About this exercise:
Exclude the images and repeat all remaining entries exactly.

(Saved data entries)
* * *

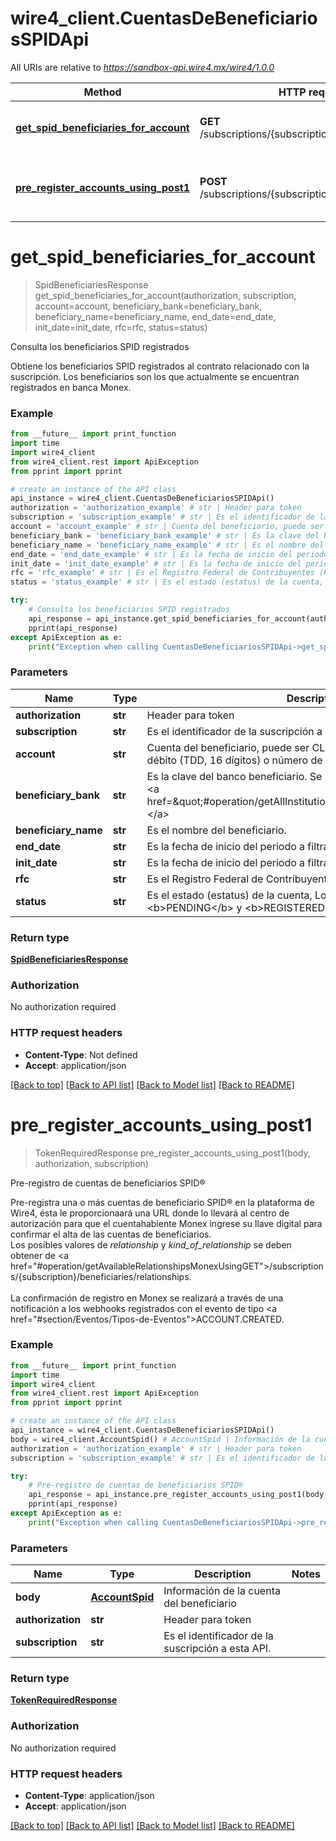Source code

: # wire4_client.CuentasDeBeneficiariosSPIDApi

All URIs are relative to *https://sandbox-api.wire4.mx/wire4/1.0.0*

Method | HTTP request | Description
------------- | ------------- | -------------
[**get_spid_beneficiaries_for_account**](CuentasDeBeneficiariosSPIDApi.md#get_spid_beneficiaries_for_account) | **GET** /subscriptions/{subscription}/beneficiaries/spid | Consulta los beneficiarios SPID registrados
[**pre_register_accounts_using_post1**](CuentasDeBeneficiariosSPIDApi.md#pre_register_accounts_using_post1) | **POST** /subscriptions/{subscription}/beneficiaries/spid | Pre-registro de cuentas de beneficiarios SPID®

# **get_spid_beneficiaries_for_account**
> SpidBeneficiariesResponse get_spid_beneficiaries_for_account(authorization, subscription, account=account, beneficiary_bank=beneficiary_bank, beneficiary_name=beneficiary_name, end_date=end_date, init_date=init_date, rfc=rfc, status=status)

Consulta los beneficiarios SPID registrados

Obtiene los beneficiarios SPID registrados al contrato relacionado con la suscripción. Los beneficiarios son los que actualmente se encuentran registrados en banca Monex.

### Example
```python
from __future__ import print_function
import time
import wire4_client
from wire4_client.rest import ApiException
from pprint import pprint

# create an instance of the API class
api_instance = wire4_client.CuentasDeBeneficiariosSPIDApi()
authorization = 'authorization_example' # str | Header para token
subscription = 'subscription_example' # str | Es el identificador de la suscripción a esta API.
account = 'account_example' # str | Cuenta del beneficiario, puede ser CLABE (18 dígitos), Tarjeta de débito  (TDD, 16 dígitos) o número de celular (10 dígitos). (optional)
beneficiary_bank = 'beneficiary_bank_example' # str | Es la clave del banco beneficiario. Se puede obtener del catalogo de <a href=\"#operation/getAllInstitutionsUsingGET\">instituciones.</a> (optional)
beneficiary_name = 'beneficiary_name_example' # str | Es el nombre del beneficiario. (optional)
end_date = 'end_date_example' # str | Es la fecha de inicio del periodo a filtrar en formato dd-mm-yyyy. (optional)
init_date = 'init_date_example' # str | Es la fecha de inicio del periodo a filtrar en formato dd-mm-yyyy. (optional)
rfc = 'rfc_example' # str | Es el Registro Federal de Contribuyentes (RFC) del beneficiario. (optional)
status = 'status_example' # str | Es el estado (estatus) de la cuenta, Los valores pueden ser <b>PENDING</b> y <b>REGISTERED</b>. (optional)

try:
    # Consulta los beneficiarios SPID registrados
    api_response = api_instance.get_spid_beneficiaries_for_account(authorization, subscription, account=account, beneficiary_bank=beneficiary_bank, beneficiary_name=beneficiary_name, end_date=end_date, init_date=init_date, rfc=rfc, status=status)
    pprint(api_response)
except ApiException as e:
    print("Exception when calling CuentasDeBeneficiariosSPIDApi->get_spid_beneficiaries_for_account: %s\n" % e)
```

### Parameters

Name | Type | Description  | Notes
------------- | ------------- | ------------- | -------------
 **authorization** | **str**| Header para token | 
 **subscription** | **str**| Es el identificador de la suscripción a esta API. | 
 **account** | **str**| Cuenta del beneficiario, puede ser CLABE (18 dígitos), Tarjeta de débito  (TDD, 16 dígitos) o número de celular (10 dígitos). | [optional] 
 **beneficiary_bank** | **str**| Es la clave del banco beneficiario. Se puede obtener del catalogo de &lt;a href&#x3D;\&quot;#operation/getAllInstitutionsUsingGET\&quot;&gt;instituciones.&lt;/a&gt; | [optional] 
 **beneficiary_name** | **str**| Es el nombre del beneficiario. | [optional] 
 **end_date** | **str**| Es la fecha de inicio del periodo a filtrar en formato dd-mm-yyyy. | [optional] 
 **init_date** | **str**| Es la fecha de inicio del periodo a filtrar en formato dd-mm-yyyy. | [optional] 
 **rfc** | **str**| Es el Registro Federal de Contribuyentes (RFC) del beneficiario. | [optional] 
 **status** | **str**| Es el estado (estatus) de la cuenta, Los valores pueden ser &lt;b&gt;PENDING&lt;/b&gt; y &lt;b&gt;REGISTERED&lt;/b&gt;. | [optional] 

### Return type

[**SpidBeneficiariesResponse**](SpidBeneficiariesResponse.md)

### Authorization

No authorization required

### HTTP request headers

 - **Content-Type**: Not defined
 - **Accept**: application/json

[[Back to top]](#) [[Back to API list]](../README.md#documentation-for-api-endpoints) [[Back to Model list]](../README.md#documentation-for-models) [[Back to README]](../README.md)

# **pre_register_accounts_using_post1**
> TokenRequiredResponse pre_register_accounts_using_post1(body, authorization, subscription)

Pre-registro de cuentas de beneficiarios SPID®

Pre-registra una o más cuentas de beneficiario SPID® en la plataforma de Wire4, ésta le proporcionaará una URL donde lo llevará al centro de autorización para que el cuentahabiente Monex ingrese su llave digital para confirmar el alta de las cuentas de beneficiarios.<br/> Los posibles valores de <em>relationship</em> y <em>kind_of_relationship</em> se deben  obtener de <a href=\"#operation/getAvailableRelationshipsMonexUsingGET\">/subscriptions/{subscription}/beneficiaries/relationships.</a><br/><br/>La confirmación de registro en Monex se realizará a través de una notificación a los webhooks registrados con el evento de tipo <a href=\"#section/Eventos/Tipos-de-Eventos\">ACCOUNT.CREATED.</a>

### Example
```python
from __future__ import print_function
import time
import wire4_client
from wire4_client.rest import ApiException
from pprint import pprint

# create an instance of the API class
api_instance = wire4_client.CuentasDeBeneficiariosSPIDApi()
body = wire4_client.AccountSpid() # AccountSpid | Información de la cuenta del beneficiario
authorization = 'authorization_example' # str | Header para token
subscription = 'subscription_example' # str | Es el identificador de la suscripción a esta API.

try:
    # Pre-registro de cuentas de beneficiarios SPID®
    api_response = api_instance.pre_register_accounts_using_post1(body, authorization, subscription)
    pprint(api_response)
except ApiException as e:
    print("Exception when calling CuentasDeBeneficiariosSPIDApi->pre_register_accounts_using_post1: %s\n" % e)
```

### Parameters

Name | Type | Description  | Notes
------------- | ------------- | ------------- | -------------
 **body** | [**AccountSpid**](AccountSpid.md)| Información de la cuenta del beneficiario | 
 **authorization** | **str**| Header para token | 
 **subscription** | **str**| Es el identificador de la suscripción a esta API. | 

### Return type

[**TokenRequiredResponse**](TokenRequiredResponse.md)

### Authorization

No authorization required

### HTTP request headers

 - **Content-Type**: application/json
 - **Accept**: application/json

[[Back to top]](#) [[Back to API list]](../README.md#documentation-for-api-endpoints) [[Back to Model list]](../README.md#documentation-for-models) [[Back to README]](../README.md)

* * *

Response:
Source code

: # wire4_client.CuentasDeBeneficiariosSPIDApi

All URIs are relative to *https://sandbox-api.wire4.mx/wire4/1.0.0*

Method | HTTP request | Description
------------- | ------------- | -------------
[**get_spid_beneficiaries_for_account**](CuentasDeBeneficiariosSPIDApi.md#get_spid_beneficiaries_for_account) | **GET** /subscriptions/{subscription}/beneficiaries/spid | Consulta los beneficiarios SPID registrados
[**pre_register_accounts_using_post1**](CuentasDeBeneficiariosSPIDApi.md#pre_register_accounts_using_post1) | **POST** /subscriptions/{subscription}/beneficiaries/spid | Pre-registro de cuentas de beneficiarios SPID®

# **get_spid_beneficiaries_for_account**
> SpidBeneficiariesResponse get_spid_beneficiaries_for_account(authorization, subscription, account=account, beneficiary_bank=beneficiary_bank, beneficiary_name=beneficiary_name, end_date=end_date, init_date=init_date, rfc=rfc, status=status)

Consulta los beneficiarios SPID registrados

Obtiene los beneficiarios SPID registrados al contrato relacionado con la suscripción. Los beneficiarios son los que actualmente se encuentran registrados en banca Monex.

### Example
```python
from __future__ import print_function
import time
import wire4_client
from wire4_client.rest import ApiException
from pprint import pprint

# create an instance of the API class
api_instance = wire4_client.CuentasDeBeneficiariosSPIDApi()
authorization = 'authorization_example' # str | Header para token
subscription = 'subscription_example' # str | Es el identificador de la suscripción a esta API.
account = 'account_example' # str | Cuenta del beneficiario, puede ser CLABE (18 dígitos), Tarjeta de débito  (TDD, 16 dígitos) o número de celular (10 dígitos). (optional)
beneficiary_bank = 'beneficiary_bank_example' # str | Es la clave del banco beneficiario. Se puede obtener del catalogo de <a href=\"#operation/getAllInstitutionsUsingGET\">instituciones.</a> (optional)
beneficiary_name = 'beneficiary_name_example' # str | Es el nombre del beneficiario. (optional)
end_date = 'end_date_example' # str | Es la fecha de inicio del periodo a filtrar en formato dd-mm-yyyy. (optional)
init_date = 'init_date_example' # str | Es la fecha de inicio del periodo a filtrar en formato dd-mm-yyyy. (optional)
rfc = 'rfc_example' # str | Es el Registro Federal de Contribuyentes (RFC) del beneficiario. (optional)
status = 'status_example' # str | Es el estado (estatus) de la cuenta, Los valores pueden ser <b>PENDING</b> y <b>REGISTERED</b>. (optional)

try:
    # Consulta los beneficiarios SPID registrados
    api_response = api_instance.get_spid_beneficiaries_for_account(authorization, subscription, account=account, beneficiary_bank=beneficiary_bank, beneficiary_name=beneficiary_name, end_date=end_date, init_date=init_date, rfc=rfc, status=status)
    pprint(api_response)
except ApiException as e:
    print("Exception when calling CuentasDeBeneficiariosSPIDApi->get_spid_beneficiaries_for_account: %s\n" % e)
```

### Parameters

Name | Type | Description  | Notes
------------- | ------------- | ------------- | -------------
 **authorization** | **str**| Header para token | 
 **subscription** | **str**| Es el identificador de la suscripción a esta API. | 
 **account** | **str**| Cuenta del beneficiario, puede ser CLABE (18 dígitos), Tarjeta de débito  (TDD, 16 dígitos) o número de celular (10 dígitos). | [optional] 
 **beneficiary_bank** | **str**| Es la clave del banco beneficiario. Se puede obtener del catalogo de &lt;a href&#x3D;\&quot;#operation/getAllInstitutionsUsingGET\&quot;&gt;instituciones.&lt;/a&gt; | [optional] 
 **beneficiary_name** | **str**| Es el nombre del beneficiario. | [optional] 
 **end_date** | **str**| Es la fecha de inicio del periodo a filtrar en formato dd-mm-yyyy. | [optional] 
 **init_date** | **str**| Es la fecha de inicio del periodo a filtrar en formato dd-mm-yyyy. | [optional] 
 **rfc** | **str**| Es el Registro Federal de Contribuyentes (RFC) del beneficiario. | [optional] 
 **status** | **str**| Es el estado (estatus) de la cuenta, Los valores pueden ser &lt;b&gt;PENDING&lt;/b&gt; y &lt;b&gt;REGISTERED&lt;/b&gt;. | [optional] 

### Return type

[**SpidBeneficiariesResponse**](SpidBeneficiariesResponse.md)

### Authorization

No authorization required

### HTTP request headers

 - **Content-Type**: Not defined
 - **Accept**: application/json

[[Back to top]](#) [[Back to API list]](../README.md#documentation-for-api-endpoints) [[Back to Model list]](../README.md#documentation-for-models) [[Back to README]](../README.md)

# **pre_register_accounts_using_post1**
> TokenRequiredResponse pre_register_accounts_using_post1(body, authorization, subscription)

Pre-registro de cuentas de beneficiarios SPID®

Pre-registra una o más cuentas de beneficiario SPID® en la plataforma de Wire4, ésta le proporcionaará una URL donde lo llevará al centro de autorización para que el cuentahabiente Monex ingrese su llave digital para confirmar el alta de las cuentas de beneficiarios.<br/> Los posibles valores de <em>relationship</em> y <em>kind_of_relationship</em> se deben  obtener de <a href=\"#operation/getAvailableRelationshipsMonexUsingGET\">/subscriptions/{subscription}/beneficiaries/relationships.</a><br/><br/>La confirmación de registro en Monex se realizará a través de una notificación a los webhooks registrados con el evento de tipo <a href=\"#section/Eventos/Tipos-de-Eventos\">ACCOUNT.CREATED.</a>

### Example
```python
from __future__ import print_function
import time
import wire4_client
from wire4_client.rest import ApiException
from pprint import pprint

# create an instance of the API class
api_instance = wire4_client.CuentasDeBeneficiariosSPIDApi()
body = wire4_client.AccountSpid() # AccountSpid | Información de la cuenta del beneficiario
authorization = 'authorization_example' # str | Header para token
subscription = 'subscription_example' # str | Es el identificador de la suscripción a esta API.

try:
    # Pre-registro de cuentas de beneficiarios SPID®
    api_response = api_instance.pre_register_accounts_using_post1(body, authorization, subscription)
    pprint(api_response)
except ApiException as e:
    print("Exception when calling CuentasDeBeneficiariosSPIDApi->pre_register_accounts_using_post1: %s\n" % e)
```

### Parameters

Name | Type | Description  | Notes
------------- | ------------- | ------------- | -------------
 **body** | [**AccountSpid**](AccountSpid.md)| Información de la cuenta del beneficiario | 
 **authorization** | **str**| Header para token | 
 **subscription** | **str**| Es el identificador de la suscripción a esta API. | 

### Return type

[**TokenRequiredResponse**](TokenRequiredResponse.md)

### Authorization

No authorization required

### HTTP request headers

 - **Content-Type**: application/json
 - **Accept**: application/json

[[Back to top]](#) [[Back to API list]](../README.md#documentation-for-api-endpoints) [[Back to Model list]](../README.md#documentation-for-models) [[Back to README]](../README.md)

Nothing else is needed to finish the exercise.